Thursday, August 19, 2010


Scrolling through real estate (as one does) I came accross this beauty for rent.
It's located in Toxteth Road, in the Inner West suburb of Glebe (my old stomping ground) in Sydney.
I managed to track down the architects - OCP Architects - and found their wonderful product sheet (click here).
Here is the blurb from the real estate website, but I really don't think it does the building justice:

An inspired recreation has transformed this historic church hall c1898 into a unique living space. Combining designer aesthetics with environmental efficiency, this exceptional residence sets a new benchmark for contemporary living in a key location.
Versatile residential and creative business possibilities

432sqm with private leafy gardens and entertaining spaces

Upper level living spaces feature open lounge/dining areas

Sunlit pavilion style room integrated with a wide terrace

Deluxe CaesarStone island kitchen with Miele gas fittings

All bedrooms feature customised built-ins and study nook

Superb master suite with luxury spa bath ensuite

Mezzanine home office with kitchen and bathroom facilities

Double rear carport, air conditioning, good security system

Design principles with watertank storage and sky windows
The house boasts 4 bedrooms, 4 bathrooms and 2 carspaces, for the paltry sum of $2150AUD per week. I think I also spotted it for sale somewhere for $3.9million.

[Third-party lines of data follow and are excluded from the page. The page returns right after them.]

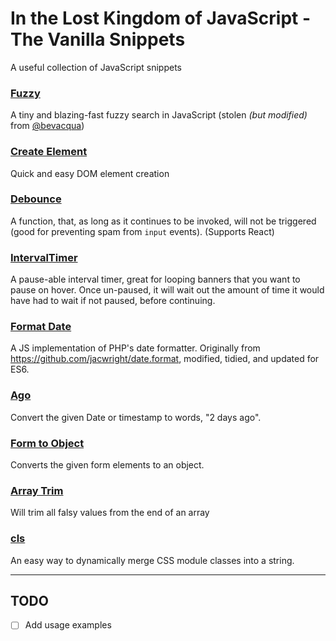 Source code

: # In the Lost Kingdom of JavaScript - The Vanilla Snippets
A useful collection of JavaScript snippets

### [Fuzzy](fuzzy.js)
A tiny and blazing-fast fuzzy search in JavaScript (stolen *(but modified)* from [@bevacqua](https://github.com/bevacqua/fuzzysearch))

### [Create Element](createElement.js)
Quick and easy DOM element creation

### [Debounce](debounce.js)
A function, that, as long as it continues to be invoked, will not be triggered (good for preventing spam from `input` events). (Supports React)

### [IntervalTimer](IntervalTimer.js)
A pause-able interval timer, great for looping banners that you want to pause on hover. Once un-paused, it will wait out the amount of time it would have had to wait if not paused, before continuing.

### [Format Date](formatDate.js)
A JS implementation of PHP's date formatter. Originally from https://github.com/jacwright/date.format, modified, tidied, and updated for ES6.

### [Ago](ago.js)
Convert the given Date or timestamp to words, "2 days ago".

### [Form to Object](formToObj.js)
Converts the given form elements to an object.

### [Array Trim](arrayTrim.js)
Will trim all falsy values from the end of an array

### [cls](cls.js)
An easy way to dynamically merge CSS module classes into a string.

---

## TODO
- [ ] Add usage examples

Here's the link for renting the property, for now!

Images via

Friday, August 6, 2010

...The Beach House...

Architects: BARK Design Architects
Location: Queensland, Australia
Photographs: Christopher Frederick Jones

I'm a bit of a patriot. Don't get me wrong, I have a severe need to travel the world, see beautiful places, and I plan on living in some country or another for some amount of time. But Australia is home. This country really is the lucky country. It's harsh, violent, forgiving, redeeming, breathtaking, soul-destroying. It gives life and takes life in the blink of an eye. I am astounded every day by the beatuy of my country.

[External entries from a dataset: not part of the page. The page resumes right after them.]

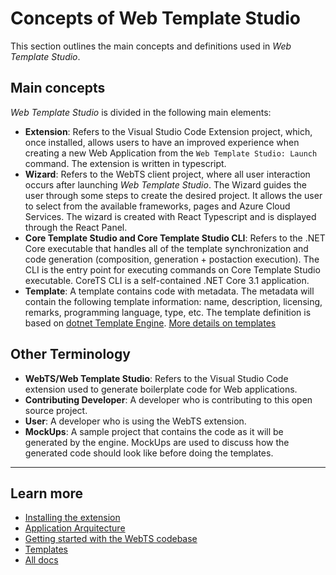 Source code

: # Concepts of Web Template Studio

This section outlines the main concepts and definitions used in *Web Template Studio*.

## Main concepts

*Web Template Studio* is divided in the following main elements:

- **Extension**: Refers to the Visual Studio Code Extension project, which, once installed, allows users to have an improved experience when creating a new Web Application from the `Web Template Studio: Launch` command. The extension is written in typescript.
- **Wizard**: Refers to the WebTS client project, where all user interaction occurs after launching *Web Template Studio*. The Wizard guides the user through some steps to create the desired project. It allows the user to select from the available frameworks, pages and Azure Cloud Services. The wizard is created with React Typescript and is displayed through the React Panel.
- **Core Template Studio and Core Template Studio CLI**: Refers to the .NET Core executable that handles all of the template synchronization and code generation (composition, generation + postaction execution). The CLI is the entry point for executing commands on Core Template Studio executable. CoreTS CLI is a self-contained .NET Core 3.1 application.
- **Template**: A template contains code with metadata. The metadata will contain the following template information: name, description, licensing, remarks, programming language, type, etc. The template definition is based on [dotnet Template Engine](https://github.com/dotnet/templating). [More details on templates](../contributing/templates.md)

## Other Terminology

- **WebTS/Web Template Studio**: Refers to the Visual Studio Code extension used to generate boilerplate code for Web applications.
- **Contributing Developer**: A developer who is contributing to this open source project.
- **User**: A developer who is using the WebTS extension.
- **MockUps**: A sample project that contains the code as it will be generated by the engine. MockUps are used to discuss how the generated code should look like before doing the templates.

---

## Learn more

- [Installing the extension](./install.md)
- [Application Arquitecture](./contributing/application-architecture.md)
- [Getting started with the WebTS codebase](./contributing/getting-started-developers.md)
- [Templates](./contributing/templates.md)
- [All docs](./README.md)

So to come across a home in Marcus Beach, Queensland, that pays such careful and loving tribute to the land around it makes me insanely happy. This is the kind of home I dream about.

This is the Marcus Beach House by Bark Architects. It is 260m2 house on a 727m2 site, built in spotted gum hardwood timber and glass. It is contemporary, yet classic. It melds into the landscape, while still sitting apart from it. I am so in love with this house it hurts.

Sitting 250m from the beach, the house is styled on a basic "pavillion" idea, originally sketched in the sand during the first site inspection - see, that's the Aussie way of doing things! The 2 pavillions are placed either side of a venerable 100 year old Morton Bay Ash, which gives life to the proportions and scale used wihtin the dwelling.

The main western pavillion houses living spaces focused around a double height deck overlooking the swimming pool and northern garden. The Master Bedroom is accessed via a polycarbonate-clad stair tower that acts as a lantern at night.

The house employs sustainable design elements to passively defend the residents from the elements - windows and doors are strategically positioned to maximise the breeze, while roof overhangs protect the house from direct summer sunlight. There is no air conditioning in the house, nor is it wanted, and artificial lighting is kept to a minimum due to the generous amount and position of glazing, particularly facing the north.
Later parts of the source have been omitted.